Dr. González, a graduate of the School of Public Health, is now Chief Business Development Officer for the Health Plan Alliance, a national trade organization that brings health plans, hospitals and physicians together to address patient health and wellness.
He’s passionate about doing all he can to make health care better for all.
“It really started with my family,” Dr. González said. “Growing up as the seventh of eight children, with an even larger extended family of 60-plus cousins on my father’s side and 36 on my mother’s, I learned the lessons of giving and sharing at a very early age.”
Both parents were strongly committed to church and community, and Dr. González’mother was often the first to visit the sick or lend a hand when someone needed help.
“My dad moved here from Mexico to start a life and a family in Texas, and his commitment to making things better, not just for us, but for others around him, was truly inspiring,” Dr. Gonzálezsaid. “Being part of something bigger, of supporting and taking care of each other – our family, friends, neighbors, church and community – showed me what a difference can be made and impacted how I wanted to approach the world in both my career and personal life.”
When Dr. González started working on his DrPH in Health Management and Policy at UNTHSC, he had already completed a master’s degree in clinical social work and another in health administration.

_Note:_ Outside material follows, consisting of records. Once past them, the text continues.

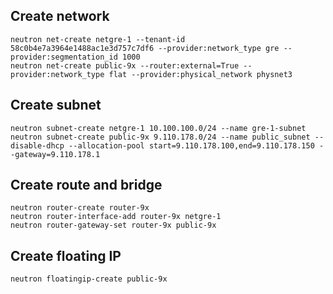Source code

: ## Create network

	neutron net-create netgre-1 --tenant-id 58c0b4e7a3964e1488ac1e3d757c7df6 --provider:network_type gre --provider:segmentation_id 1000
	neutron net-create public-9x --router:external=True --provider:network_type flat --provider:physical_network physnet3

## Create subnet
	
	neutron subnet-create netgre-1 10.100.100.0/24 --name gre-1-subnet
	neutron subnet-create public-9x 9.110.178.0/24 --name public_subnet --disable-dhcp --allocation-pool start=9.110.178.100,end=9.110.178.150 --gateway=9.110.178.1

## Create route and bridge

	neutron router-create router-9x
	neutron router-interface-add router-9x netgre-1
	neutron router-gateway-set router-9x public-9x

## Create floating IP

	neutron floatingip-create public-9x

He was serving in a top leadership role for UnitedHealthcare’s Latino Health Solutions division, developing projects, programs and partnerships to improve health services and health care access for the U.S. Latino market nationwide, when he was encouraged by a longtime friend, mentor and UNTHSC professor at that time, Dr. Adela González, to “connect the dots” in his educational experience by adding public health to his professional background and perspective.
“Public health is the ideal standard for serving the community and doing the most good for all,” he said. “Working in the health plan industry, being able to deliver services and resources from a broad, population health view, keeps the focus on what is most important – the patient.”
Today, in his role with the Health Plan Alliance, he oversees multicultural/health care equity programmingand partners with members across the country on educational opportunities and sharing of subject matter expertise and best practices.
“If I can help our members improve patient care outcomes, and connect people to information and people to people, then I know that I am doing what I believe in and helping others in the way that my parents taught me growing up,” he said. “My mother used to say that God has a way for everything. This is my way.”